Jim Walker on the U.S., Europe and Asia in 2020
(Photo by Cherry Wong)
We are in the camp that believes the U.S. economy will hit a recessionary speed-bump in 2020. Over the years we have relied on a series of indicators which have a good track record in forecasting U.S. downturns. The U.S. yield curve across the one-year and five-year range has been inverted since late-2018 and sent a recession signal in the first quarter of 2019. Experience shows that it then takes anywhere between 12 and 24 months for this signal to translate into a U.S. recession. We have been of the view that the likely timing of a technical U.S. recession starting is somewhere between the second and fourth quarters of 2020.
We have been more inclined to the view that the recession will take hold earlier rather than later in that timeframe simply because confirmatory signals have been sent by construction spending and durable goods orders. These indicators have much shorter lead times into a recession than the yield curve. Our best estimate is that the U.S. economy will contract on a quarter-on-quarter basis in the second quarter of 2020, and then contract again the next quarter. We do not envisage that these contractions will then escalate into a full-blown crisis similar to what happened in 2008. The main reason for this is that nominal growth in the United States has been well in excess of the level of interest rates for the last decade. That continues to be the case today and suggests that even a few quarters of negative real growth–most likely inventory-correction led–will not be enough to produce a barrage of bad debts in the banking system. We might be worried about the secular slowdown in growth globally, but it is debt-servicing capability that counts in avoiding financial collapses.

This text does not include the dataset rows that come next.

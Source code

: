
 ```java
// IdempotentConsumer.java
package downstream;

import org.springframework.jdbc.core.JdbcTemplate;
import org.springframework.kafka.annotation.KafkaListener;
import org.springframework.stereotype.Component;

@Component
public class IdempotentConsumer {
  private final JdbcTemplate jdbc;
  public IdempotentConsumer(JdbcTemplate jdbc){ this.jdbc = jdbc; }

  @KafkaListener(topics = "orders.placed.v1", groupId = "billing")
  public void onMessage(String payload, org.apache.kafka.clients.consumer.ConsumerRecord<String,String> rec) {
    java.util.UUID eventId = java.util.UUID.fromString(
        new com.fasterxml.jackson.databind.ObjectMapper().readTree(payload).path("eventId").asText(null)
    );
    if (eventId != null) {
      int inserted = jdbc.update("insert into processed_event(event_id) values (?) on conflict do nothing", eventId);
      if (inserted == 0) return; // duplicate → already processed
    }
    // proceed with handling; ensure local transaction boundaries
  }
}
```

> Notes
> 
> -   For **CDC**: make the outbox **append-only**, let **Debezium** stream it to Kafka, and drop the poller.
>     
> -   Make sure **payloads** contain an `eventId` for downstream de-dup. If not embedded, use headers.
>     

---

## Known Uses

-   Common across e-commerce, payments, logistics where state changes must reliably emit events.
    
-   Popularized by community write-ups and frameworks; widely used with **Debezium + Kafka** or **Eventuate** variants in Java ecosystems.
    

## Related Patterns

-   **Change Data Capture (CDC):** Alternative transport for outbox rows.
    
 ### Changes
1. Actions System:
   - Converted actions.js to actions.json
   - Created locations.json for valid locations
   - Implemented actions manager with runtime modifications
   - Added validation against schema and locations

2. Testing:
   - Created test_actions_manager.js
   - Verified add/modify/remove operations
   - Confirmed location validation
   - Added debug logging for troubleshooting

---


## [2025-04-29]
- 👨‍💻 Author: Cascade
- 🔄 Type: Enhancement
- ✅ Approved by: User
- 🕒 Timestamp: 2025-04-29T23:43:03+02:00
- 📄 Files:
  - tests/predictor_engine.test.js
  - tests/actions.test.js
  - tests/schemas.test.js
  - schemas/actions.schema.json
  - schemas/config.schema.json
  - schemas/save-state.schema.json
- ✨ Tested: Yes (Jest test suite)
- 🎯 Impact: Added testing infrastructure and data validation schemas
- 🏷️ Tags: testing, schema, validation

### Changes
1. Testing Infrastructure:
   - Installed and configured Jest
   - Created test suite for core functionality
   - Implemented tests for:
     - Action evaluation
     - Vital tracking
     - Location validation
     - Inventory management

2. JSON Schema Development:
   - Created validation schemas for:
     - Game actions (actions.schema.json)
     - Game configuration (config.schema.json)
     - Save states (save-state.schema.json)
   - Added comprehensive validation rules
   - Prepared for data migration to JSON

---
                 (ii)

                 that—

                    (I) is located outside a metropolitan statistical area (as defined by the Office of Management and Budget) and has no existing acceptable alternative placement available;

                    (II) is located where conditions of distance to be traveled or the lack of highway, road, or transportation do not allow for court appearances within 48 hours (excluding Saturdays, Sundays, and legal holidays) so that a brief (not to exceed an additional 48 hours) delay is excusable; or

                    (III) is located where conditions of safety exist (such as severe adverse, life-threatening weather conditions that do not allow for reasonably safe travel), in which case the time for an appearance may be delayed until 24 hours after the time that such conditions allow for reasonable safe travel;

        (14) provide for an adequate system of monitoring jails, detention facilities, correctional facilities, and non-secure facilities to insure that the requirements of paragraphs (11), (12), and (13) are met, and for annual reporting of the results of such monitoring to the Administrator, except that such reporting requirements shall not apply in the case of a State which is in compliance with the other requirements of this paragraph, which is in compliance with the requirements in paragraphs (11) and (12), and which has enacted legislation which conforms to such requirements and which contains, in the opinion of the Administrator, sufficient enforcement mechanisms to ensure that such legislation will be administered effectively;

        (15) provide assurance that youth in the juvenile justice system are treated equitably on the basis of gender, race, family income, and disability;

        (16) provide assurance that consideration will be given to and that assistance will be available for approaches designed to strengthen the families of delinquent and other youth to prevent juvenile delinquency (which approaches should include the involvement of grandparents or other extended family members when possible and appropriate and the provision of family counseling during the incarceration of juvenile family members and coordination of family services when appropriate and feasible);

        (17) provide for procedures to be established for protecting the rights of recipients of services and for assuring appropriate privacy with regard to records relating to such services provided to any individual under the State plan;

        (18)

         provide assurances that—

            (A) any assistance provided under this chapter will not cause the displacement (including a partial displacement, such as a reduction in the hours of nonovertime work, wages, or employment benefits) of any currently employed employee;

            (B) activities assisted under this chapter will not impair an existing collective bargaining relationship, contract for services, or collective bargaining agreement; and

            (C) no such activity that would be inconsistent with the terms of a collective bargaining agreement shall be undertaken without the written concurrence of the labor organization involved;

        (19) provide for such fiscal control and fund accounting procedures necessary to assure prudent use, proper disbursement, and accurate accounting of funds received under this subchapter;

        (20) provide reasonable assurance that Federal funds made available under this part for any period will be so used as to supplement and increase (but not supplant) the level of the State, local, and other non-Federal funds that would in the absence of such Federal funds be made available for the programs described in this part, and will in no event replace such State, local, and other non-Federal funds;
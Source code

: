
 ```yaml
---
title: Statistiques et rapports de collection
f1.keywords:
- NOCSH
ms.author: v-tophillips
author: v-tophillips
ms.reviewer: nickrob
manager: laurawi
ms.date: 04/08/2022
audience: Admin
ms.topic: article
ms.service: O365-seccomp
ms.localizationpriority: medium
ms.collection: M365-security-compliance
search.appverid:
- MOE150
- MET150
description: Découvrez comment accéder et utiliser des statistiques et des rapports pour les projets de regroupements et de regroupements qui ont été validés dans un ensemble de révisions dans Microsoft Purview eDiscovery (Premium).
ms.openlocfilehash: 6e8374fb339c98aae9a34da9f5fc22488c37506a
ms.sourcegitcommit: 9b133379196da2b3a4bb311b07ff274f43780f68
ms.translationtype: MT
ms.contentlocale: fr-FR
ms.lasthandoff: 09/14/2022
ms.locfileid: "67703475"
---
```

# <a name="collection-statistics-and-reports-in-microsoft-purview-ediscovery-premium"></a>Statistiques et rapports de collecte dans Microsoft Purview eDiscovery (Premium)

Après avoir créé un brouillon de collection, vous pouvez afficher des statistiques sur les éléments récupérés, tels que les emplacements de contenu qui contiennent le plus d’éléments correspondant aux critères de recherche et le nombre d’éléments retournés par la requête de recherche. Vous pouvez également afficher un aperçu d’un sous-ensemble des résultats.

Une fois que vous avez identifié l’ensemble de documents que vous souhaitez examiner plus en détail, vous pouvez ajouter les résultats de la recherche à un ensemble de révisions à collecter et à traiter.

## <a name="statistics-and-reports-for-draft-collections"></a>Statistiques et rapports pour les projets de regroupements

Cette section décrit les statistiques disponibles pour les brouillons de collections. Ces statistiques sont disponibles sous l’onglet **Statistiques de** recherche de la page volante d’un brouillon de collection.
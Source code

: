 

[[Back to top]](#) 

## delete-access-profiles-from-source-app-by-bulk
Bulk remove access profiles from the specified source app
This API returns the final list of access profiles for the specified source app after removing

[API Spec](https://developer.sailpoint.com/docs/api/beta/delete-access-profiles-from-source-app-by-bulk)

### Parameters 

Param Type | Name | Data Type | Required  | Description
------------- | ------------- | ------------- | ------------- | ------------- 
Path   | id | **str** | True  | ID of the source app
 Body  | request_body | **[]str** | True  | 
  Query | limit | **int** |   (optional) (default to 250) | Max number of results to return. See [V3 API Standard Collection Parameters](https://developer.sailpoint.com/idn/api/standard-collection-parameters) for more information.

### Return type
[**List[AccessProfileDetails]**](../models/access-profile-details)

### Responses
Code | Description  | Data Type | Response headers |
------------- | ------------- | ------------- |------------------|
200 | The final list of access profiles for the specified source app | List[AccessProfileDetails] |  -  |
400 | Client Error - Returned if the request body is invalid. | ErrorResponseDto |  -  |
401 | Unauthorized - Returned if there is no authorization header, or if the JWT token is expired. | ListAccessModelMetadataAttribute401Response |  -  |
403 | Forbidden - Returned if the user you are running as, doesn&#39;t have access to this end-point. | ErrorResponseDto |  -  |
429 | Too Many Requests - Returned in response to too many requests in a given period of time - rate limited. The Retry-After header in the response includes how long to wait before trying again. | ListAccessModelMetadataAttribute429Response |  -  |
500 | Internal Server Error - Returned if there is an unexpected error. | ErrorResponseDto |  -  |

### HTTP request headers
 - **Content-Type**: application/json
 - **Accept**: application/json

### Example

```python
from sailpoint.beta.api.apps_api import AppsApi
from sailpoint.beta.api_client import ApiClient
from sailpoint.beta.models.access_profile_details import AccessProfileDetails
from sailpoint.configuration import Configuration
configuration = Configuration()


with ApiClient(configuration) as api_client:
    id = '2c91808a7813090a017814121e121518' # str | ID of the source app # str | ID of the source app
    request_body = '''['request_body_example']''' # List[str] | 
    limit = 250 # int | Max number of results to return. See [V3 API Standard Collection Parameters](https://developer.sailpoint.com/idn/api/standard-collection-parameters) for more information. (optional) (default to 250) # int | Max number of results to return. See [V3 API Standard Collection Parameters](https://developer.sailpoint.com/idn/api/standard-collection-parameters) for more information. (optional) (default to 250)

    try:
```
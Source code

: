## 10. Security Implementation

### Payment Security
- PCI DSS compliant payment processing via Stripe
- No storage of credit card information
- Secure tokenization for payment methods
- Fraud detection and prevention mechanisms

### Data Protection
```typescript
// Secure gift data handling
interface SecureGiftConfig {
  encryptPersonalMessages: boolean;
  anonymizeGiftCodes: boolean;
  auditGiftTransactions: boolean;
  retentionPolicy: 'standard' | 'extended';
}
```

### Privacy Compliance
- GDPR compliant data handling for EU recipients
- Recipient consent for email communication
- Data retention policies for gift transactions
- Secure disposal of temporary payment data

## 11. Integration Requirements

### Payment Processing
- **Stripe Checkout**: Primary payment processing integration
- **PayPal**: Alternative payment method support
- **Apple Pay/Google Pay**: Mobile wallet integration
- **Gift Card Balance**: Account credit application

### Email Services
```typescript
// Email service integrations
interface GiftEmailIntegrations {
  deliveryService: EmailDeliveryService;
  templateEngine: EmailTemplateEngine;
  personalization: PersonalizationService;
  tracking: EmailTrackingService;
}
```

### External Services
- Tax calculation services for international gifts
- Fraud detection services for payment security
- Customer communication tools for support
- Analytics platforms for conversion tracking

Elsewhere in the developed world, consensus estimates suggest no acceleration in growth in the euro area (1% in 2020 versus 1.1% in 2019) and a modest slowdown in the U.K. While growth is expected to halve in Japan from 0.9% to 0.4%. We would be more upbeat about Japan, but have no reason to question the circa 1% growth rates forecast for Europe.
All-in-all this would result in an unspectacular 1% real GDP growth in the richest countries. But add on a modest 1% inflation outlook and that 2% nominal growth would add around $850 billion to global demand alone (more than double the contribution likely to come from the developed countries for full year 2019). If it is accompanied by a weakening dollar then it could easily be the case that the rich countries could contribute more than $1 trillion to expanded demand in 2020. Asian exporters would be licking their lips at this prospect.
In short, 2020 is likely to produce more of the same in terms of GDP growth in the developed world with, if anything, some upside to demand when converted to U.S. dollars. It would not be enough to create a boom but it should settle nerves somewhat.
With the developed economies set to add more dollar demand in 2020, how is the second-largest economy in the world, China, likely to fare? Perhaps concerns over the trade war had something to do with it, but it is equally the case that the Chinese economy is slowing naturally. In the first decade of the 21st Century, China was adding more than 10 million workers per year on average. Stimulus tools–including the exchange rate and monetary policy–were firing on all cylinders to absorb this increase in the labour force and, at the same time, facilitate a degree of restructuring out of the old state-dominated industries. But since 2015, the Chinese labor force has stopped growing. From here, it will be impossible for China to ramp up growth towards 7% per annum on a sustained basis. Truth be told, we suspect that real growth is already well below 6% and, in all likelihood, on a secular downtrend over the course of the next decade.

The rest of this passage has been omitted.